• Data:
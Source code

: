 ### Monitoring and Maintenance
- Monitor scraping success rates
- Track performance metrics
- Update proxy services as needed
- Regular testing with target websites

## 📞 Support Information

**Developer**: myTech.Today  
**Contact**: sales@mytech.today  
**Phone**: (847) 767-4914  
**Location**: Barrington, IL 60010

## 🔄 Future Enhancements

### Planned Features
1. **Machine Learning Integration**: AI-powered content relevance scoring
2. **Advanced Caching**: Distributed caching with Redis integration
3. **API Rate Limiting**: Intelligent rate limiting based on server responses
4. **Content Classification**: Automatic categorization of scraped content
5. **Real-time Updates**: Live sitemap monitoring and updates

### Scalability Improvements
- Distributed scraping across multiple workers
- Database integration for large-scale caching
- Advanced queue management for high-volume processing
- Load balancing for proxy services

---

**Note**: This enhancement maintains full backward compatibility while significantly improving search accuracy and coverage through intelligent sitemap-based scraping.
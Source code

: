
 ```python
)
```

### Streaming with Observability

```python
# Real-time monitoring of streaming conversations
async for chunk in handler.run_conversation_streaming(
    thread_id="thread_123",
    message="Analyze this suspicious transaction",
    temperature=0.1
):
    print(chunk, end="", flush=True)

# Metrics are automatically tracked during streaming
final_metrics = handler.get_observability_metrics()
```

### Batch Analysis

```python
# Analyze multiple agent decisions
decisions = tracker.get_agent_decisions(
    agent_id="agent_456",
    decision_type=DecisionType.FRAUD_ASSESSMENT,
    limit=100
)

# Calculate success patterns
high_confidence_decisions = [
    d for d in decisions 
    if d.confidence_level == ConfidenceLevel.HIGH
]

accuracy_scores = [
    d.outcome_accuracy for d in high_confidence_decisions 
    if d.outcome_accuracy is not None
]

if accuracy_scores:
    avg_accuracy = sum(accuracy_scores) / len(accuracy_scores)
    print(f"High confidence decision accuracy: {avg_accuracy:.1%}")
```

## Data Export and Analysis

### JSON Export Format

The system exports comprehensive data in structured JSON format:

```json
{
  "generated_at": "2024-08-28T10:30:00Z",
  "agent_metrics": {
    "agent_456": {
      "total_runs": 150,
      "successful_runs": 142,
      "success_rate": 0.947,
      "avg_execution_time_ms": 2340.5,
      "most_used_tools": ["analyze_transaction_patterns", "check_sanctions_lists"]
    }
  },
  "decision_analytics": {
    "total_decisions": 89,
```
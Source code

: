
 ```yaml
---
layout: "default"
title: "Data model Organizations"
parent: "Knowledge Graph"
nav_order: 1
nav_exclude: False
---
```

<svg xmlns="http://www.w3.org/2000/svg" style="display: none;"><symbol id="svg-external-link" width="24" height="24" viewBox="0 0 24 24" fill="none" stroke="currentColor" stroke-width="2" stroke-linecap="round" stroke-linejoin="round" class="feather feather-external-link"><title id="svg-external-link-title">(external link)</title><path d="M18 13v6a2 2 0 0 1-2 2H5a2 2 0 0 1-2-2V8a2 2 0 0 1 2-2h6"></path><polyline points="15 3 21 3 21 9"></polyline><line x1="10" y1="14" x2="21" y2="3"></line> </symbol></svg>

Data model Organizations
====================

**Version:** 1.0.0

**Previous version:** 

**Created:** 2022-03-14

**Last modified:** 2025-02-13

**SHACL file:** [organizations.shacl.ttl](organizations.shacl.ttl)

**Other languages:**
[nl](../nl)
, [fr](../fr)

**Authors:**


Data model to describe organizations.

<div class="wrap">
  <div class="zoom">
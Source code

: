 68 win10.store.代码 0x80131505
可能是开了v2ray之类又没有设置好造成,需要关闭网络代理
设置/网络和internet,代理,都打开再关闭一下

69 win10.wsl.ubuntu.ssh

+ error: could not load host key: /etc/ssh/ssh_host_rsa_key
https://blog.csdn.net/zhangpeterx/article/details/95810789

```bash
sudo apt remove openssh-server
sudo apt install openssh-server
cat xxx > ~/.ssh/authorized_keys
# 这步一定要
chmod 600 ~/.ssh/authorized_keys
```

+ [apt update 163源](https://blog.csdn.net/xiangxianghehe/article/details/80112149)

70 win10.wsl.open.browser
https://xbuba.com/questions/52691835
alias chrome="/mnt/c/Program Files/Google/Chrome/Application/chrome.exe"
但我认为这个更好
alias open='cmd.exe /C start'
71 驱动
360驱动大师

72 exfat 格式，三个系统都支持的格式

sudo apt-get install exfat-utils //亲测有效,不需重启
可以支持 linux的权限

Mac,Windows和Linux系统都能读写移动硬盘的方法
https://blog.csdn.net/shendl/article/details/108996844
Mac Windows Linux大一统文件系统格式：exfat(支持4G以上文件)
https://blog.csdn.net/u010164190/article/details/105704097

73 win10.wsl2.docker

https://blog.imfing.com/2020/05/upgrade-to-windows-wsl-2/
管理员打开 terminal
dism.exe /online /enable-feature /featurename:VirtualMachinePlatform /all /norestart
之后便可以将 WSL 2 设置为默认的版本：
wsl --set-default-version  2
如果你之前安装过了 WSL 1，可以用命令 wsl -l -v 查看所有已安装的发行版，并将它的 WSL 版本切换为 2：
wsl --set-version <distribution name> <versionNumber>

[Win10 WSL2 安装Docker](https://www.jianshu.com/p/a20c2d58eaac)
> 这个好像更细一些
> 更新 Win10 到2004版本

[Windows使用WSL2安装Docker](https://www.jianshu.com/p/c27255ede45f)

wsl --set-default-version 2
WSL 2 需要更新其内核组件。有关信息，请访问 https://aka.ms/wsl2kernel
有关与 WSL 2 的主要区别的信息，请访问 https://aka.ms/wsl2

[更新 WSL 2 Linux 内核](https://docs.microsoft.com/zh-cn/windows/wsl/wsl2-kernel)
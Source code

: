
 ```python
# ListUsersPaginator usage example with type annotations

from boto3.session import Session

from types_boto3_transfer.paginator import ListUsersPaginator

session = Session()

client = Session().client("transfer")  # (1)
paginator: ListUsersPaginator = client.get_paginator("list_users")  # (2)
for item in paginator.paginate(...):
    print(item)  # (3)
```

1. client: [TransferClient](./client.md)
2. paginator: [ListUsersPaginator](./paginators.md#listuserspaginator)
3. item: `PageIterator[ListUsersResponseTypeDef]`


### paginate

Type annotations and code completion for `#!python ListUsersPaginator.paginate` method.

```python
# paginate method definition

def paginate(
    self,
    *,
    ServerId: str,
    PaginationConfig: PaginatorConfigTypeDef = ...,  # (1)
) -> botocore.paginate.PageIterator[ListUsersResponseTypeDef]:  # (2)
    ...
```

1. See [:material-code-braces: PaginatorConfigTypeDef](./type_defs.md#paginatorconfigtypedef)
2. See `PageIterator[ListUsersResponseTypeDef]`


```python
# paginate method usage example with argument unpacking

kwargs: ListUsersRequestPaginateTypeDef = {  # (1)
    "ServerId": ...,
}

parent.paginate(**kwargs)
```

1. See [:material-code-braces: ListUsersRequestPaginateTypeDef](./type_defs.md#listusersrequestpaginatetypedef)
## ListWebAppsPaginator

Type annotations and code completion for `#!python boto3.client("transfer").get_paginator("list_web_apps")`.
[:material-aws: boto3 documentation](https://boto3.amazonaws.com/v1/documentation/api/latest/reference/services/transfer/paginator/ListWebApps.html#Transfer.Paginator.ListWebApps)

• Exercise directions:
Output exactly the span of lines beginning at the first line of the records and ending at the line that holds "1. **Machine Learning", inclusive, with no other text.

• Output for this exercise:
Source code

: ### Monitoring and Maintenance
- Monitor scraping success rates
- Track performance metrics
- Update proxy services as needed
- Regular testing with target websites

## 📞 Support Information

**Developer**: myTech.Today  
**Contact**: sales@mytech.today  
**Phone**: (847) 767-4914  
**Location**: Barrington, IL 60010

## 🔄 Future Enhancements

### Planned Features
1. **Machine Learning Integration**: AI-powered content relevance scoring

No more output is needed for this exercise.